Island Pacific Energy is a solar installation company and solar energy facility provider in the State of Hawaii.

History 
Island Pacific Energy was founded in 2007 as a solar energy provider. The original headquarters were located at the Manoa Innovation Center. In 2009, Island Pacific Energy moved their offices to the Foreign Trade Zone located at 521 Ala Moana Blvd in Honolulu, Hawaii.

As a solar energy provider, Island Pacific Energy owns, operates and maintains the photovoltaic systems on the roofs of commercial and non-profit entities and sells the clean renewable energy that is generated to the customer under long term power purchase agreements.
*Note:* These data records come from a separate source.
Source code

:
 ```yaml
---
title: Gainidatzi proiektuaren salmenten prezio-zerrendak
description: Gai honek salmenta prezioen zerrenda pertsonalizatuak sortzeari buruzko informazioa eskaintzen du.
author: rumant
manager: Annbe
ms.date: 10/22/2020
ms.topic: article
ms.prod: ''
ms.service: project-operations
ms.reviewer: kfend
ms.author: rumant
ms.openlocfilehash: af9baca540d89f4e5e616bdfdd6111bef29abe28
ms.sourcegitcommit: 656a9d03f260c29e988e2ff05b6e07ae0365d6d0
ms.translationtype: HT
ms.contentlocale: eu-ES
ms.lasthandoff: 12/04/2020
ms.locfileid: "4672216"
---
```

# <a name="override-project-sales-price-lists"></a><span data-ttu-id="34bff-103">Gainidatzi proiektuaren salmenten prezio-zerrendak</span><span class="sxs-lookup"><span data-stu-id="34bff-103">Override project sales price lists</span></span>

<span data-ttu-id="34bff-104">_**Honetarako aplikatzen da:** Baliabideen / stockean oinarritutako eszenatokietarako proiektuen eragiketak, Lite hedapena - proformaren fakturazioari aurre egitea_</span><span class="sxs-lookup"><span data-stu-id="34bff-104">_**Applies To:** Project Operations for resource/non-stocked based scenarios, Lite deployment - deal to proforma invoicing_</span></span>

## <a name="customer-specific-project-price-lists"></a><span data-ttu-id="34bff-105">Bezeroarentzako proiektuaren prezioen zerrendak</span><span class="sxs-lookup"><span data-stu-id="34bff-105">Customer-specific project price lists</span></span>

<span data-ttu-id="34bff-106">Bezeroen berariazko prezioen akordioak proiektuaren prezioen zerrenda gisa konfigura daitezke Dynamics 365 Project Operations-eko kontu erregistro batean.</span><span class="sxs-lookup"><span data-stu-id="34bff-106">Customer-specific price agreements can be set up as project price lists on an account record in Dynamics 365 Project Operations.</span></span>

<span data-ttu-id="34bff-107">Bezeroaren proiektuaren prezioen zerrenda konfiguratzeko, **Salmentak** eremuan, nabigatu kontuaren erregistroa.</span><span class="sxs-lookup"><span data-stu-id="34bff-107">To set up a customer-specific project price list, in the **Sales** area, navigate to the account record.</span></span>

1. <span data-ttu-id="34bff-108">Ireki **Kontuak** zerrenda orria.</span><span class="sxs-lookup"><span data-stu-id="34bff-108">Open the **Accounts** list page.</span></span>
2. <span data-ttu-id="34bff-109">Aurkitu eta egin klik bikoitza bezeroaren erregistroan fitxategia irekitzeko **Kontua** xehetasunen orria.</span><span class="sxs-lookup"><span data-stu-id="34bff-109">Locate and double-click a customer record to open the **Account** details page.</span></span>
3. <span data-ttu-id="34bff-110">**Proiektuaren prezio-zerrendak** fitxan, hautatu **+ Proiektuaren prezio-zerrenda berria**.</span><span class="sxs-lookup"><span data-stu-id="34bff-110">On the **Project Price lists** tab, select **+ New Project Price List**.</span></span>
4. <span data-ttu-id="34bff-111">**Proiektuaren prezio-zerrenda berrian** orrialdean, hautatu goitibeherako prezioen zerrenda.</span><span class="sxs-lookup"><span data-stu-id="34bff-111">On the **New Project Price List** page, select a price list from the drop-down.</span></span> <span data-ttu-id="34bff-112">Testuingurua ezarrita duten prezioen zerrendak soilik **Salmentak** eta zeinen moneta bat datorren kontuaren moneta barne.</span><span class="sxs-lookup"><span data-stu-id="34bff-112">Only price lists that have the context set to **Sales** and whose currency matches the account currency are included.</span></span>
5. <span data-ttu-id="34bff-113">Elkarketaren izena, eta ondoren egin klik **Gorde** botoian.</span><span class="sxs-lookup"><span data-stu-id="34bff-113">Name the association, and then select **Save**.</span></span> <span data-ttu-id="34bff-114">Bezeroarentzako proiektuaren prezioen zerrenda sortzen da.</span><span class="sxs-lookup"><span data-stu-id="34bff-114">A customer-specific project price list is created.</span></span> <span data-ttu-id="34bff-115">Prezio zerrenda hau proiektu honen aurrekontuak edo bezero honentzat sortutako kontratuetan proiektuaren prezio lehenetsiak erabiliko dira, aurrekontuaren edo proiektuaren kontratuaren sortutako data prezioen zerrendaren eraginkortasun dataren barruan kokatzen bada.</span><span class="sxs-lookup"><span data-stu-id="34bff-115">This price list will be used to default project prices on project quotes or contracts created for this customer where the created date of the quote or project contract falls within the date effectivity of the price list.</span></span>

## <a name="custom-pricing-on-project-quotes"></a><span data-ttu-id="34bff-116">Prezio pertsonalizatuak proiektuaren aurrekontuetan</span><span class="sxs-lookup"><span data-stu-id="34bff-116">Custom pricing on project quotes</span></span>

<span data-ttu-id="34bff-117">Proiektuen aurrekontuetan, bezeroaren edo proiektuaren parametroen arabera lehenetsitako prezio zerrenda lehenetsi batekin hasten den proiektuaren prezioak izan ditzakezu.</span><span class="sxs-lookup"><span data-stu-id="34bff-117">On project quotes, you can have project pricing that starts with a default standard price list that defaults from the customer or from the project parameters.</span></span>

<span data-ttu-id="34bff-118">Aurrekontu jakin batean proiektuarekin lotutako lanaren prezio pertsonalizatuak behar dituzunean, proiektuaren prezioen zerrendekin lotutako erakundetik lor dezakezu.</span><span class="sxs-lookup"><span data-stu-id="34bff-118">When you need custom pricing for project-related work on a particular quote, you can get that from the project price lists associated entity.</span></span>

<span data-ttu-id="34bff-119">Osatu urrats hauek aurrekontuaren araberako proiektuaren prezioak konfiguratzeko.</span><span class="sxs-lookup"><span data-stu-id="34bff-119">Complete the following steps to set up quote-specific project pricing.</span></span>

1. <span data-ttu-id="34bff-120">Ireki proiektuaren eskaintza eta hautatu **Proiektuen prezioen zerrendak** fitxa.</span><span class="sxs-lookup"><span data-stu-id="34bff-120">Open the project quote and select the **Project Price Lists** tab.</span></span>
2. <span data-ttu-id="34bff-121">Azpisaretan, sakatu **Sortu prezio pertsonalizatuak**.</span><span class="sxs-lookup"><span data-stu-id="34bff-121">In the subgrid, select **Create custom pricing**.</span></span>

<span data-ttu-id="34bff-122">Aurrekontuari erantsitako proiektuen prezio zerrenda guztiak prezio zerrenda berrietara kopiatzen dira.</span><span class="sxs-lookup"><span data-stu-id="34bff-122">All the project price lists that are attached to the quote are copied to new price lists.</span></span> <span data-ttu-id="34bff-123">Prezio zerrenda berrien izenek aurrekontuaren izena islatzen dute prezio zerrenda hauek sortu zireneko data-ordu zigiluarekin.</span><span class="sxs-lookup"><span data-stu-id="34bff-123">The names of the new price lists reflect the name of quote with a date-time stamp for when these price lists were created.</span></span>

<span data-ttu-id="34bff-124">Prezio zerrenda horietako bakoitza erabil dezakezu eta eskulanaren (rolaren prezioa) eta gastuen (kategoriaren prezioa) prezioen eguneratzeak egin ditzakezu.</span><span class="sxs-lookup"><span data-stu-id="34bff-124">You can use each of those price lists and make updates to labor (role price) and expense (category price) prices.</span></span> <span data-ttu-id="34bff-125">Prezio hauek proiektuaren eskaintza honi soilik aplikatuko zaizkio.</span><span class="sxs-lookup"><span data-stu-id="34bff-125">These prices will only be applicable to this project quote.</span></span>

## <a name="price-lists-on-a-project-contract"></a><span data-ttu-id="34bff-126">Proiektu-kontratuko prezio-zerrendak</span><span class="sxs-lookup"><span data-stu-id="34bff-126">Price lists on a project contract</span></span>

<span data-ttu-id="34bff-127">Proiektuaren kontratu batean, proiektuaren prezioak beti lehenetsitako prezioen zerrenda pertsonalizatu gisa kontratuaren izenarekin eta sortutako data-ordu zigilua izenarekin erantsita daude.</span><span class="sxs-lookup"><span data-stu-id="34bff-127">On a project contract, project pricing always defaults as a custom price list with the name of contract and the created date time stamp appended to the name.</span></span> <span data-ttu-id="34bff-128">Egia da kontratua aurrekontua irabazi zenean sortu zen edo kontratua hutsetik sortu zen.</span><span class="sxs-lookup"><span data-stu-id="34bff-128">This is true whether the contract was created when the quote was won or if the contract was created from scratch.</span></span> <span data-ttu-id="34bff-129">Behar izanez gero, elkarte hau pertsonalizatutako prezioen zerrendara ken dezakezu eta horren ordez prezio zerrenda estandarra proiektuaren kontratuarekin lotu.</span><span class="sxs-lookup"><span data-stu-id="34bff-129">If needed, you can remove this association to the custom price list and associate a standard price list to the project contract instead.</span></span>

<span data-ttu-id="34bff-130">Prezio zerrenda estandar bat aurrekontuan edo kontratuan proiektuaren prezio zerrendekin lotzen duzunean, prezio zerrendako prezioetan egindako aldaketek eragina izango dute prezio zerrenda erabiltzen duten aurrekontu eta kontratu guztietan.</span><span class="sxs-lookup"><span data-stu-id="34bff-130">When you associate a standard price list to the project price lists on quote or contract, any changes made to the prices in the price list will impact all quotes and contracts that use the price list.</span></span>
This arrangement enables customers who cannot take advantage of the incentives (tax credits) to still reap the economic benefits of solar power. Island Pacific Energy was the first company to execute a power purchase agreement with a non-profit entity in the state of Hawaii.

In 2009, the company  expanded their offering to include the installation of photovoltaic systems for residential and commercial customers.

Island Pacific Energy currently operates a portfolio of solar energy facilities as well as actively installs photovoltaic systems for residential, commercial, non-profit and government entities.

Awards and achievements 
Island Pacific Energy has been the recipient of numerous awards and achievements.

 2009 Governors Award for Innovation
 2011 Business Leadership Hawaii Best in Small Business Finalist 
 2012 Pacific Business News Fastest 50 Fastest Growing Small Business

Commercial installations 
Island Pacific Energy has provided solar power for an extensive list of companies and organizations throughout Hawaii:
 Hawaiian Electric Company
 Punahou School
 Young Brothers/Hawaii Tug and Barge
 St Louis School
 Chaminade University
  East West Center at University of Hawaii
 Variety School
 Joint Base Pearl Harbor – Hickham

Island Pacific Energy is one of three companies (and the only Hawai‘i company) as the recipient of a $500MM contract to provide solar energy to the United States Navy facilities across the State of Hawai‘i.

Residential installations 
Island Pacific Energy installs photovoltaic solar systems for residential customers on Oahu only. Island Pacific Energy offers a variety of financing options including no-money down options where customers use their savings to pay for the systems.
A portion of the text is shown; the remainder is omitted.